I was more worried about my reaction now. I found myself wanting to suck those fingers into my mouth, to see Louis-Cesare’s eyes grow dark with lust and want. “You can see I’m fine,” I told his shirt, fighting a strong urge to take the delicate material in my teeth and rip it off him. It was so intense for a moment that I had to close my eyes and concentrate on why that would be wrong on so many levels: he was Daddy’s little spy, there to insure that Drac didn’t get everything he had coming, a vampire and a Senate member. None of those spelled lover in my book.
So why did my hand reach out to push a stray curl behind his ear? To my surprise, Louis-Cesare leaned into the feel of my hand. There was a slightly pink line, warmer than the rest of his skin, on his cheek. The fast-healing injury ran from his jaw nearly to his eye, adding to the pirate effect of the clothes. I traced it lightly with a finger. We were close enough for me to count the shades of blue that blended in his eyes, to see the way the strands of gold and brown and red mingled in his hair. To note the network of lines near his eyes, the fine traces of bitterness at his mouth. It must be the blood loss, I decided, reaching up to press my lips to his.
He went completely still at my touch, then, after a startled moment, gently tugged away. “Dorina, what are you doing?”
“If you don’t know, you’re the densest Frenchman I ever met.”
“You are not well.”
“Let me worry about that.” My hand tingled faintly where it rested against the flex of his bicep. I moved it to his thigh, finding hard muscle beneath the smooth leather. No softness anywhere, except the velvet of his skin, the touch of his mouth…
“You are in no condition to worry about it,” he told me, his voice oddly tender. He caught my hands in his. “I had to use power on you earlier, and I am not certain—”
“I can’t be influenced.” I tried to tug my hands away—there were far more interesting things they could be doing—but he laced our fingers together, tightening his grip.
“If your shields are in place, perhaps not. But they were not up earlier. And the residual effects of a powerful suggestion can be—”

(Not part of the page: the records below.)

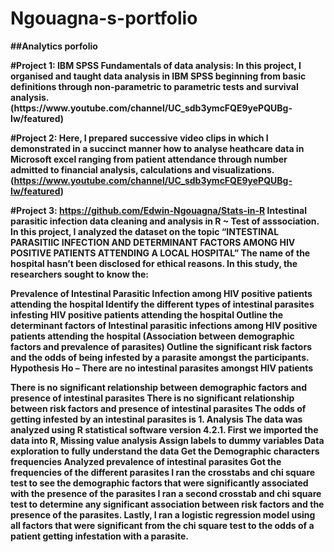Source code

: # Ngouagna-s-portfolio
<p><b>##Analytics porfolio<b><p>
#Project 1: IBM SPSS Fundamentals of data analysis: In this project, I organised and taught data analysis in IBM SPSS beginning from basic
definitions through non-parametric to parametric tests and survival analysis.(https://www.youtube.com/channel/UC_sdb3ymcFQE9yePQUBg-Iw/featured)

#Project 2:  Here, I prepared successive video clips in which I demonstrated in a succinct manner how to analyse heathcare data in Microsoft excel ranging from patient attendance through number admitted to financial analysis, calculations and visualizations.(https://www.youtube.com/channel/UC_sdb3ymcFQE9yePQUBg-Iw/featured)

#Project 3: https://github.com/Edwin-Ngouagna/Stats-in-R
Intestinal parasitic infection data cleaning and analysis in R ~ Test of asssociation.  In this project, I analyzed the dataset on the topic “INTESTINAL PARASITIIC INFECTION AND DETERMINANT FACTORS AMONG HIV POSITIVE PATIENTS ATTENDING A LOCAL HOSPITAL” The name of the hospital hasn’t been disclosed for ethical reasons. In this study, the researchers sought to know the:

Prevalence of Intestinal Parasitic Infection among HIV positive patients attending the hospital
Identify the different types of intestinal parasites infesting HIV positive patients attending the hospital
Outline the determinant factors of Intestinal parasitic infections among HIV positive patients attending the hospital (Association between demographic factors and prevalence of parasites)
Outline the significant risk factors and the odds of being infested by a parasite amongst the participants.
Hypothesis Ho – There are no intestinal parasites amongst HIV patients

There is no significant relationship between demographic factors and presence of intestinal parasites
There is no significant relationship between risk factors and presence of intestinal parasites
The odds of getting infested by an intestinal parasites is 1. Analysis The data was analyzed using R statistical software version 4.2.1. First we imported the data into R, Missing value analysis Assign labels to dummy variables Data exploration to fully understand the data Get the Demographic characters frequencies Analyzed prevalence of intestinal parasites Got the frequencies of the different parasites I ran the crosstabs and chi square test to see the demographic factors that were significantly associated with the presence of the parasites I ran a second crosstab and chi square test to determine any significant association between risk factors and the presence of the parasites. Lastly, I ran a logistic regression model using all factors that were significant from the chi square test to the odds of a patient getting infestation with a parasite.
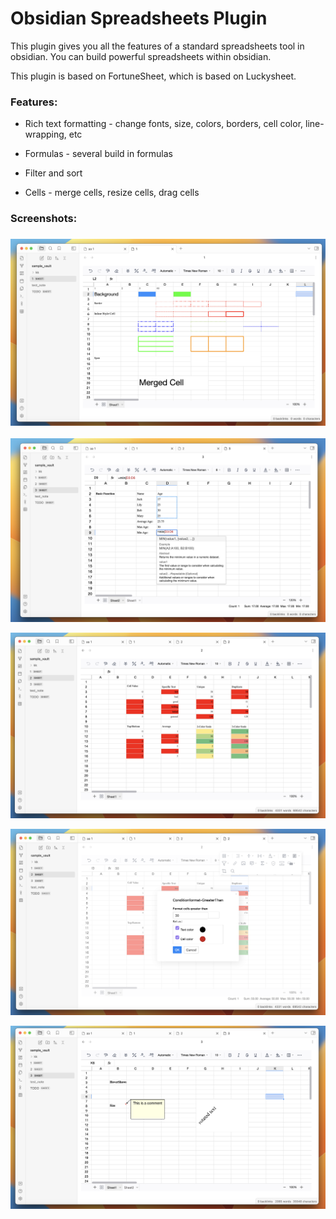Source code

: # Obsidian Spreadsheets Plugin

This plugin gives you all the features of a standard spreadsheets tool in obsidian. You can build powerful spreadsheets within obsidian. 

This plugin is based on FortuneSheet, which is based on Luckysheet. 

### Features: 

- Rich text formatting - change fonts, size, colors, borders, cell color, line-wrapping, etc

- Formulas - several build in formulas 

- Filter and sort 

- Cells - merge cells, resize cells, drag cells 

  

### Screenshots: 

### ![screen1](assets/screen1.png)

![screen2](assets/screen2.png)



![screen3](assets/screen3.png)

![screen3](assets/screen4.png)



![screen5](assets/screen5.png)

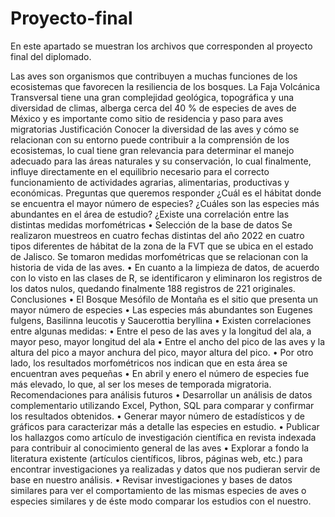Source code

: # Proyecto-final
En este apartado se muestran los archivos que corresponden al proyecto final del diplomado.

Las aves son organismos que contribuyen a muchas funciones de los ecosistemas que favorecen la resiliencia de los bosques.
La Faja Volcánica Transversal tiene una gran complejidad geológica, topográfica y una diversidad de climas, alberga cerca del 40 % de especies de aves de México y es importante como sitio de residencia y paso para aves migratorias 
Justificación
Conocer la diversidad de las aves y cómo se relacionan con su entorno puede contribuir a la comprensión de los ecosistemas, lo cual tiene gran relevancia para determinar el manejo adecuado para las áreas naturales y su conservación, lo cual finalmente, influye directamente en el equilibrio necesario para el correcto funcionamiento de actividades agrarias, alimentarias, productivas y económicas.
Preguntas que queremos responder
¿Cuál es el hábitat donde se encuentra el mayor número de especies?
¿Cuáles son las especies más abundantes en el área de estudio?
¿Existe una correlación entre las distintas medidas morfométricas
•	Selección de la base de datos
Se realizaron muestreos en cuatro fechas distintas del año 2022 en cuatro tipos diferentes de hábitat de la zona de la FVT que se ubica en el estado de Jalisco. Se tomaron medidas morfométricas que se relacionan con la historia de vida de las aves.
•	En cuanto a la limpieza de datos, de acuerdo con lo visto en las clases de R, se identificaron y eliminaron los registros de los datos nulos, quedando finalmente 188 registros de 221 originales.
Conclusiones
•	El Bosque Mesófilo de Montaña es el sitio que presenta un mayor número de especies
•	Las especies más abundantes son Eugenes fulgens, Basilinna leucotis y Saucerottia beryllina
•	Existen correlaciones entre algunas medidas:
•	Entre el peso de las aves y la longitud del ala, a mayor peso, mayor longitud del ala
•	Entre el ancho del pico de las aves y la altura del pico a mayor anchura del pico, mayor altura del pico.
•	Por otro lado, los resultados morfométricos nos indican que en esta área se encuentran aves pequeñas
•	En abril y enero el número de especies fue más elevado, lo que, al ser los meses de temporada migratoria.
Recomendaciones para análisis futuros
•	Desarrollar un análisis de datos complementario utilizando Excel, Python, SQL para comparar y confirmar los resultados obtenidos.
•	Generar mayor número de estadísticos y de gráficos para caracterizar más a detalle las especies en estudio.
•	Publicar los hallazgos como artículo de investigación científica en revista indexada para contribuir al conocimiento general de las aves
•	Explorar a fondo la literatura existente (artículos científicos, libros, páginas web, etc.)  para encontrar investigaciones ya realizadas y datos que nos pudieran servir de base en nuestro análisis.
•	Revisar investigaciones y bases de datos similares para ver el comportamiento de las mismas especies de aves o especies similares y de éste modo comparar los estudios con el nuestro.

Need washed through me, rough and wild. I didn’t want a lesson on mind control, damn it! I cut him off by reaching up on tiptoe and sinking my teeth into that lovely full lower lip, the one that had been driving me crazy ever since I met him. I barely had time to taste the blood on my tongue before his arms went around me, pulling me hard against him. But he didn’t kiss me, and with his height, I needed his cooperation. He also didn’t let go of my hands, so I was effectively immobilized, my arms trapped behind my back, our fingers still enmeshed. That strength that had so irritated me before held me fast, and I suddenly found it extremely erotic that I couldn’t get away unless he released me.
My hands tingled with the need to run over him, to rip off those ridiculous clothes and feel warm skin against warm skin instead of leather against cotton. But he wouldn’t let me. The thought occurred that maybe Louis-Cesare was right—maybe I had been influenced—but at the moment I really didn’t care.
I finally gave up all pretense of control and arched against him. I was rewarded with a low groan in that rich voice, all velvet and heat, and suddenly he was kissing me. The feverish, openmouthed caresses started hard and got harder, almost desperate. It felt like fire was pouring through me and tasted of raw power—hot and sweet, burning and perfect. The heat of his breath was scalding. God, I was going to go crazy if I couldn’t touch him.
Then, just as suddenly, I was alone. After a confused second, I realized that Louis-Cesare was now standing on the other side of the fountain, facing away from me, his back tense. When he turned around, his eyes were shadowed and his face sported hectic color in his cheeks. Apparently he’d remembered that he was kissing a dhampir, and a bastard one at that.
So much for compliments.
I felt heat closing my throat and had to take a few deep breaths to get myself under control. God, I must be even more tired than I thought. I pulled the hideous skirt on, slipping my ruined jeans off underneath. It wasn’t my style, but it bought me a few seconds to rearrange my face.
“Why do you think the Fey is really here?” Louis-Cesare asked. There seemed to be something wrong with his voice.
I slipped on the tunic, hands tingling at the memory of what it had been like to touch him. “You heard what he said. He’s looking for Claire.”
“You have already told him what you know—that he will find the woman with Lord Dracula. Why is he here instead of looking for them?”
“Why don’t you ask him?” It certainly topped my agenda. Caedmon had asked to delay filling in details until we arrived. Considering that conditions in the car had not been conducive to intelligent conversation, I hadn’t pressed him. But all bets were now off. I was tired and confused, but I wasn’t going to bed until I had the truth about Claire.
“The Fey cannot be trusted. They speak in riddles and half-truths when they trouble themselves to say anything at all! I am responsible for you to Lord Mircea, and I do not trust Fey magic.”
“And I don’t trust you.”
“That makes two of us,” he said obscurely, running a hand through his messy curls. “May I see the note the woman left you?” It would have sounded like a non sequitur to anyone listening in, but to me, it made perfect sense. Louis-Cesare didn’t trust me, either.